### [EXERCISE DESCRIPTION]
From the line with "### Built with" to the line with "- Use Media Queries.", retype every line exactly, including those two, and leave out the rest of the data below.

### [DATASET EXCERPTS]
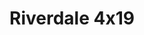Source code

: ---
layout: episodios
title: "Riverdale 4x19"
url_serie_padre: 'riverdale/temporada-4'
category: 'series'
capitulo: 'yes'
anio: '2019'
prev: 'capitulo-18'
proximo: ''
sandbox: allow-same-origin allow-forms
idioma: 'Subtitulado'
reproductor: 'onlystream'
calidad: 'Full HD'
subtitulo: 'si'
archivo: 'riverdale4x05.vtt'
reproductores_otros: ["https://gdriveplayer.me/embed2.php?link=po7aFNXFre%252BfQKAkUcSp5w%252Fd9EsPo26fPsZpWTkUxwg4kZJMvw3g7w4TXRLAwMCgCmaNAto0f9IP7aurrpOFlFhQTMf%252Ffzu3EQRNY%252BT1rduljI5ZrDVkSTQI%252FMVFt%252BqkjeafRz5aB3ZDXXnJp6%252B4Ppu%252BZ%252Fq3Yl5InOn3BlM5UWTY8WFZ9uGXZ8kORJY1D5EwoMSCbGsN40ukNF9ge5gu04","Subtitulado","https://api.cuevana3.io/stream/index.php?file=ek5lbm9xYWNrS0xYMTZLa2xNbkdvY3ZTb3BtZng4TGp6ZFpobGFMUGtOelcwcUZmbWRIVzRkakVuS0JnbEplcG1KUnNZSlRTMGViVTBxZGdsdEhPb3NXa28zYVkwZG1vcTZSNllLRFNsYkxVMHFhbWt0YmE0OG1ncHBlbHk4WT0","Subtitulado","https://player.premiumstream.live/player.php?id=Mzc4NQ&sub=https://sub.cuevana2.io/vtt-sub/sub7/Riverdale.4x19.vtt","Subtitulado"]
reproductores_fembed: ["https://feurl.com/v/e2nj6a--qgdz8d1","Subtitulado","https://feurl.com/v/dkyl1txxw-zg33q","Subtitulado"]
tags:
- Drama
---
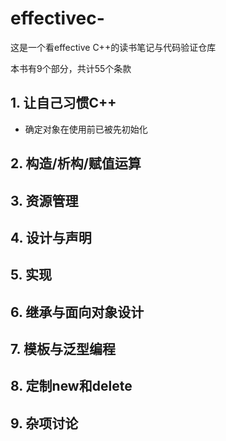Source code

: # effectivec-

这是一个看effective C++的读书笔记与代码验证仓库

本书有9个部分，共计55个条款

## 1. 让自己习惯C++



+ 确定对象在使用前已被先初始化

## 2. 构造/析构/赋值运算



## 3. 资源管理



## 4. 设计与声明



## 5. 实现





## 6. 继承与面向对象设计





## 7. 模板与泛型编程



## 8. 定制new和delete



## 9. 杂项讨论

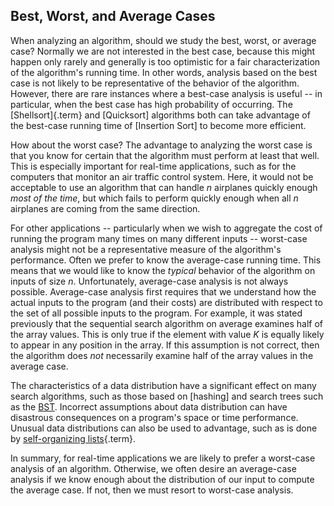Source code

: 
## Best, Worst, and Average Cases

<inlineav id="AnalCasesSameCON" src="AlgAnal/AnalCasesSameCON.js" name="Simple analysis cases slideshow" links="AlgAnal/AnalCasesCON.css"/>



<inlineav id="AnalCasesDiffCON" src="AlgAnal/AnalCasesDiffCON.js" name="Best, Worst, and Average cases slideshow" links="AlgAnal/AnalCasesCON.css"/>

When analyzing an algorithm, should we study the best, worst, or average
case? Normally we are not interested in the best case, because this
might happen only rarely and generally is too optimistic for a fair
characterization of the algorithm's running time. In other words,
analysis based on the best case is not likely to be representative of
the behavior of the algorithm. However, there are rare instances where a
best-case analysis is useful -- in particular, when the best case has
high probability of occurring. The
[Shellsort]{.term} and [Quicksort]
algorithms both can take advantage of the best-case running time of
[Insertion Sort] to become more efficient.

How about the worst case? The advantage to analyzing the worst case is
that you know for certain that the algorithm must perform at least that
well. This is especially important for real-time applications, such as
for the computers that monitor an air traffic control system. Here, it
would not be acceptable to use an algorithm that can handle $n$
airplanes quickly enough *most of the time*, but which fails to perform
quickly enough when all $n$ airplanes are coming from the same
direction.

For other applications -- particularly when we wish to aggregate the
cost of running the program many times on many different inputs --
worst-case analysis might not be a representative measure of the
algorithm's performance. Often we prefer to know the average-case
running time. This means that we would like to know the *typical*
behavior of the algorithm on inputs of size $n$. Unfortunately,
average-case analysis is not always possible. Average-case analysis
first requires that we understand how the actual inputs to the program
(and their costs) are distributed with respect to the set of all
possible inputs to the program. For example, it was stated previously
that the sequential search algorithm on average examines half of the
array values. This is only true if the element with value $K$ is equally
likely to appear in any position in the array. If this assumption is not
correct, then the algorithm does *not* necessarily examine half of the
array values in the average case.

The characteristics of a data distribution have a significant effect on
many search algorithms, such as those based on
[hashing] and search
trees such as the [BST](#binary-search-trees). Incorrect assumptions about data distribution can have
disastrous consequences on a program's space or time performance.
Unusual data distributions can also be used to advantage, such as is
done by
[self-organizing lists](#self-organizing-list){.term}.

In summary, for real-time applications we are likely to prefer a
worst-case analysis of an algorithm. Otherwise, we often desire an
average-case analysis if we know enough about the distribution of our
input to compute the average case. If not, then we must resort to
worst-case analysis.
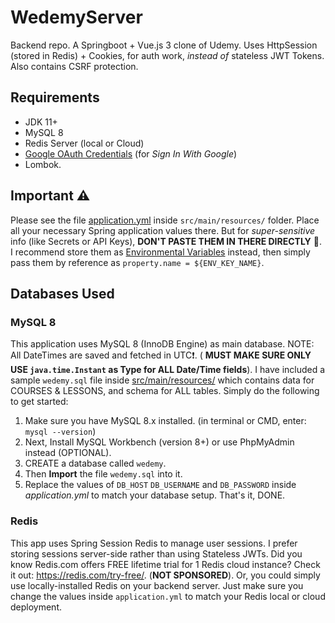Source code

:# WedemyServer

Backend repo. A Springboot + Vue.js 3 clone of Udemy. Uses HttpSession (stored in Redis) + Cookies, for auth work, _instead of_ stateless JWT Tokens.
Also contains CSRF protection.

## Requirements

- JDK 11+
- MySQL 8
- Redis Server (local or Cloud)
- [Google OAuth Credentials](https://console.developers.google.com/apis/credentials) (for _Sign In With Google_)
- Lombok.

## Important ⚠

Please see the file [application.yml](src/main/resources/application.yml) inside `src/main/resources/`
folder. Place all your necessary Spring application values there. But for _super-sensitive_
info (like Secrets or API Keys), **DON'T PASTE THEM IN THERE DIRECTLY** 🚫. I recommend store them
as [Environmental Variables](https://www.baeldung.com/properties-with-spring) instead, then simply pass them by
reference as `property.name = ${ENV_KEY_NAME}`.

## Databases Used

### MySQL 8

This application uses MySQL 8 (InnoDB Engine) as main database. NOTE: All DateTimes are saved and fetched in UTC❗. (
**MUST MAKE SURE ONLY USE `java.time.Instant` as Type for ALL Date/Time fields**). I have included a sample `wedemy.sql`
file inside [src/main/resources/](src/main/resources) which contains data for COURSES & LESSONS, and schema for ALL
tables. Simply do the following to get started:

1. Make sure you have MySQL 8.x installed. (in terminal or CMD, enter: `mysql --version`)
2. Next, Install MySQL Workbench (version 8+) or use PhpMyAdmin instead (OPTIONAL).
3. CREATE a database called `wedemy`.
4. Then **Import** the file `wedemy.sql` into it.
5. Replace the values of `DB_HOST` `DB_USERNAME` and `DB_PASSWORD` inside _application.yml_ to match your
   database setup. That's it, DONE.

### Redis

This app uses Spring Session Redis to manage user sessions. I prefer storing sessions server-side rather than using
Stateless JWTs. Did you know Redis.com offers FREE lifetime trial for 1 Redis cloud instance? Check it
out: https://redis.com/try-free/.
(**NOT SPONSORED**). Or, you could simply use locally-installed Redis on your backend server. Just make sure you change
the values inside `application.yml` to match your Redis local or cloud deployment.

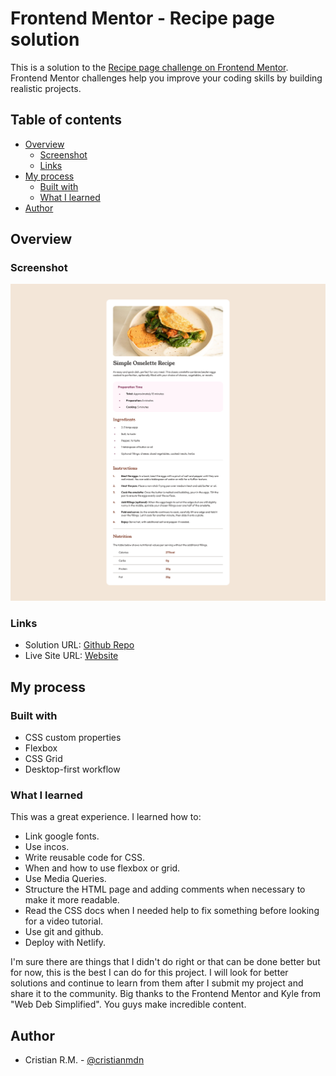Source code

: # Frontend Mentor - Recipe page solution

This is a solution to the [Recipe page challenge on Frontend Mentor](https://www.frontendmentor.io/challenges/recipe-page-KiTsR8QQKm). Frontend Mentor challenges help you improve your coding skills by building realistic projects. 

## Table of contents

- [Overview](#overview)
  - [Screenshot](#screenshot)
  - [Links](#links)
- [My process](#my-process)
  - [Built with](#built-with)
  - [What I learned](#what-i-learned)
- [Author](#author)

## Overview

### Screenshot

![](./screenshot.png)

### Links

- Solution URL: [Github Repo](https://github.com/cristianmdn/simple-recipe)
- Live Site URL: [Website](https://crm-simple-recipe.netlify.app/)

## My process

### Built with

- CSS custom properties
- Flexbox
- CSS Grid
- Desktop-first workflow

### What I learned

This was a great experience. I learned how to:
- Link google fonts.
- Use incos.
- Write reusable code for CSS.
- When and how to use flexbox or grid.
- Use Media Queries.
- Structure the HTML page and adding comments when necessary to make it more readable.
- Read the CSS docs when I needed help to fix something before looking for a video tutorial.
- Use git and github.
- Deploy with Netlify.

I'm sure there are things that I didn't do right or that can be done better but for now, this is the best I can do for this project.
I will look for better solutions and continue to learn from them after I submit my project and share it to the community. Big thanks to the Frontend Mentor and Kyle from "Web Deb Simplified". You guys make incredible content.

## Author

- Cristian R.M. - [@cristianmdn](https://www.frontendmentor.io/profile/cristianmdn)
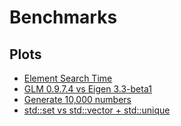 # Benchmarks

## Plots
- [Element Search Time](https://plot.ly/~Enhex/63.embed)
- [GLM 0.9.7.4 vs Eigen 3.3-beta1](https://plot.ly/~Enhex/41.embed)
- [Generate 10,000 numbers](https://plot.ly/~Enhex/53.embed)
- [std::set vs std::vector + std::unique](https://plot.ly/~Enhex/56.embed)
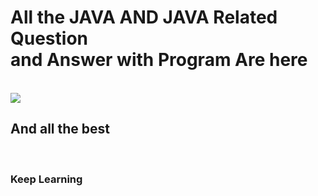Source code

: # <h1>All the JAVA AND JAVA Related Question <br>and Answer with Program Are here</h1>
<br>

<img src="C:\Users\kapil\Downloads\download.png">

<br>

<h2>And all the best</h2>
<br>

<h3>
  Keep Learning
</h3>
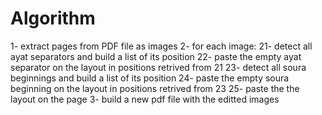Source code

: Algorithm
=========
1- extract pages from PDF file as images
2- for each image:
    21- detect all ayat separators and build a list of its position
    22- paste the empty ayat separator on the layout in positions retrived from 21
    23- detect all soura beginnings and build a list of its position
    24- paste the empty soura beginning on the layout in positions retrived from 23
    25- paste the the layout on the page
3- build a new pdf file with the editted images
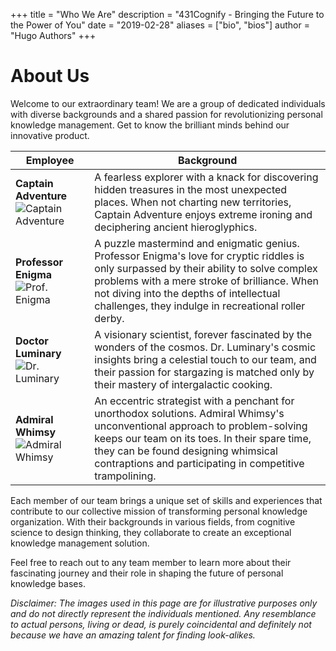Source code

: +++
title = "Who We Are"
description = "431Cognify - Bringing the Future to the Power of You"
date = "2019-02-28"
aliases = ["bio", "bios"]
author = "Hugo Authors"
+++
# About Us

Welcome to our extraordinary team! We are a group of dedicated individuals with diverse backgrounds and a shared passion for revolutionizing personal knowledge management. Get to know the brilliant minds behind our innovative product.

| Employee                                            | Background                                                                                                                                                                                                                                                                                                              |
| --------------------------------------------------- | ----------------------------------------------------------------------------------------------------------------------------------------------------------------------------------------------------------------------------------------------------------------------------------------------------------------------- |
| **Captain Adventure** ![Captain Adventure](/images/captainAdventure.jpeg) | A fearless explorer with a knack for discovering hidden treasures in the most unexpected places. When not charting new territories, Captain Adventure enjoys extreme ironing and deciphering ancient hieroglyphics.                                                                        |
| **Professor Enigma** ![Prof. Enigma](/images/professorEnigma.jpeg)       | A puzzle mastermind and enigmatic genius. Professor Enigma's love for cryptic riddles is only surpassed by their ability to solve complex problems with a mere stroke of brilliance. When not diving into the depths of intellectual challenges, they indulge in recreational roller derby. |
| **Doctor Luminary** ![Dr. Luminary](/images/doctorLuminary.jpeg)        | A visionary scientist, forever fascinated by the wonders of the cosmos. Dr. Luminary's cosmic insights bring a celestial touch to our team, and their passion for stargazing is matched only by their mastery of intergalactic cooking.                                                      |
| **Admiral Whimsy** ![Admiral Whimsy](/images/admiralWhimsy.jpeg)       | An eccentric strategist with a penchant for unorthodox solutions. Admiral Whimsy's unconventional approach to problem-solving keeps our team on its toes. In their spare time, they can be found designing whimsical contraptions and participating in competitive trampolining.              |

Each member of our team brings a unique set of skills and experiences that contribute to our collective mission of transforming personal knowledge organization. With their backgrounds in various fields, from cognitive science to design thinking, they collaborate to create an exceptional knowledge management solution.

Feel free to reach out to any team member to learn more about their fascinating journey and their role in shaping the future of personal knowledge bases.

*Disclaimer: The images used in this page are for illustrative purposes only and do not directly represent the individuals mentioned. Any resemblance to actual persons, living or dead, is purely coincidental and definitely not because we have an amazing talent for finding look-alikes.*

### [RESPONSE AREA]
### Built with

- CSS custom properties
- Flexbox
- CSS Grid
- Desktop-first workflow

### What I learned

This was a great experience. I learned how to:
- Link google fonts.
- Use incos.
- Write reusable code for CSS.
- When and how to use flexbox or grid.
- Use Media Queries.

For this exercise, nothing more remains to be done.